予約システムの費用・料金相場は?初期費用・月額・決済手数料の内訳と無料で始める判断軸

「予約システムを入れたいが、結局いくらかかるのか」「無料で始められるサービスはないのか」。導入を検討し始めた事業者の多くが最初につまずくのが費用の全体像です。料金は一見わかりにくいものの、内訳を分解すれば比較は難しくありません。この記事では、初期費用・月額・決済手数料・オプションという4つの費用要素と相場の目安、無料プランで実際にどこまでできるのか、業種別の無料プラン立ち上げフロー、有料へ切り替える判断点とチェックリスト、くるリザの無料プランと他社無料プランの一般的な違い、業種別に見た費用対効果の試算モデル、そして「実質いくら負担するのか」という総コストの考え方までを、提供者・利用者双方の実務目線で整理します。

結論として、予約システムの費用は「初期費用・月額・決済手数料・オプション」で構成され、月額は無料〜数万円程度と幅が広く、決済手数料は数%程度が一般的です。
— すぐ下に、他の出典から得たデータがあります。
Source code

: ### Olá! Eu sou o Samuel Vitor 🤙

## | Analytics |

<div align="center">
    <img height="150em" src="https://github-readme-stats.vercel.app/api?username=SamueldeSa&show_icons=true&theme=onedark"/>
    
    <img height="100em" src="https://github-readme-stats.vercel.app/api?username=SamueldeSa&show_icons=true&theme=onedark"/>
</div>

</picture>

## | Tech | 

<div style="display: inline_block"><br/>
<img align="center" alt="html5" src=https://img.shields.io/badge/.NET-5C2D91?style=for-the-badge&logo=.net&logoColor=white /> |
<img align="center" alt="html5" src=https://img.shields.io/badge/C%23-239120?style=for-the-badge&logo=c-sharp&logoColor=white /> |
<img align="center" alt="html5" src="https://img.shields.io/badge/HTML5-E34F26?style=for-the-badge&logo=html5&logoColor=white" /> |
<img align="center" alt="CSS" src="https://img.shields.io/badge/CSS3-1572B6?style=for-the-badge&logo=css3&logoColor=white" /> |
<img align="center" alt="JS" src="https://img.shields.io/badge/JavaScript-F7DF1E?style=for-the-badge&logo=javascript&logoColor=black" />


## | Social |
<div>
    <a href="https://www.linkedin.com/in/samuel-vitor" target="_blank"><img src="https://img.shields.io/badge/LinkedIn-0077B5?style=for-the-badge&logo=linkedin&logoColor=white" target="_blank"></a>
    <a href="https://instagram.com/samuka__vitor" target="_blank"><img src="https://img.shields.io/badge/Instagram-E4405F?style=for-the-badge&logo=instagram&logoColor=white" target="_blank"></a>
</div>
まず無料プランで「予約受付」「リマインド通知」「事前決済」といった核となる機能を試し、予約件数や配信量が増えた段階で有料へ切り替えるのが、無駄なくコストを最適化する現実的な進め方です。予約システムそのものの基礎はネット予約とは何か(仕組みとメリット)もあわせてご覧ください。

この記事でわかること

  • 予約システムの費用を構成する4要素と相場感
  • 無料プランで実際にできること(核心機能)と一般的な限界
  • 業種別に見た無料プランの具体的な立ち上げフロー(整体・ジム・スクール・レンタルスペース)
  • くるリザのFree/Pro/Businessの実料金と、決済手数料「1%+100円/件」の仕組み
  • くるリザの無料プランと他社無料プランの一般的な傾向の違い
  • 有料プランへ切り替えるべき判断サインと、実装チェックリスト
  • 業種別に見た費用対効果の試算モデルと、送客ポータルとの費用構造の違い

予約システムの費用は何で構成される?(料金の内訳)

結論:予約システムの費用は「初期費用」「月額(またはプラン料金)」「決済手数料」「オプション費用」の4つに分解でき、この4項目で見れば各社の料金は横並びで比較できます。広告表示の「月額◯円〜」だけを見て比較すると、決済手数料やオプションが抜け落ち、実際の負担額を読み違えます。まずは費用の分解軸を押さえましょう。

初期費用

導入時に一度だけ発生する費用です。アカウント開設や初期設定、データ移行、店舗ページの制作などが含まれる場合があります。クラウド型(SaaS)の予約システムでは初期費用が無料のサービスも多い一方、独自開発や大規模なカスタマイズを伴う場合は数万円〜数十万円規模になることもあります。相場は「無料〜数万円程度」を目安に、カスタマイズの度合いで上振れすると捉えておくと安全です。

月額費用(プラン料金)

毎月継続して発生する基本料金です。多くのサービスがプラン制を採り、無料プラン〜数万円/月まで機能量に応じて段階が分かれます。料金を左右する主な変数は、予約件数の上限、スタッフ・店舗数、LINEやメールの配信通数、決済機能の有無、サポート範囲などです。小規模店舗なら月数千円前後、複数店舗や高頻度配信を伴うと数万円へと上がっていく、という幅で考えると実態に近くなります。

決済手数料(事前決済を使う場合)

ネット予約と事前決済を組み合わせる場合、決済ごとにかかる手数料です。決済金額に対して数%程度が一般的で、カードブランドや決済代行の条件によって変動します。月額とは別に「売上に比例して」発生する変動費である点が重要で、客単価や決済比率が高いほど総額への影響が大きくなります。月額が安くても手数料率が高ければ実質負担は増えるため、後述の「総コスト」で合算して見る必要があります。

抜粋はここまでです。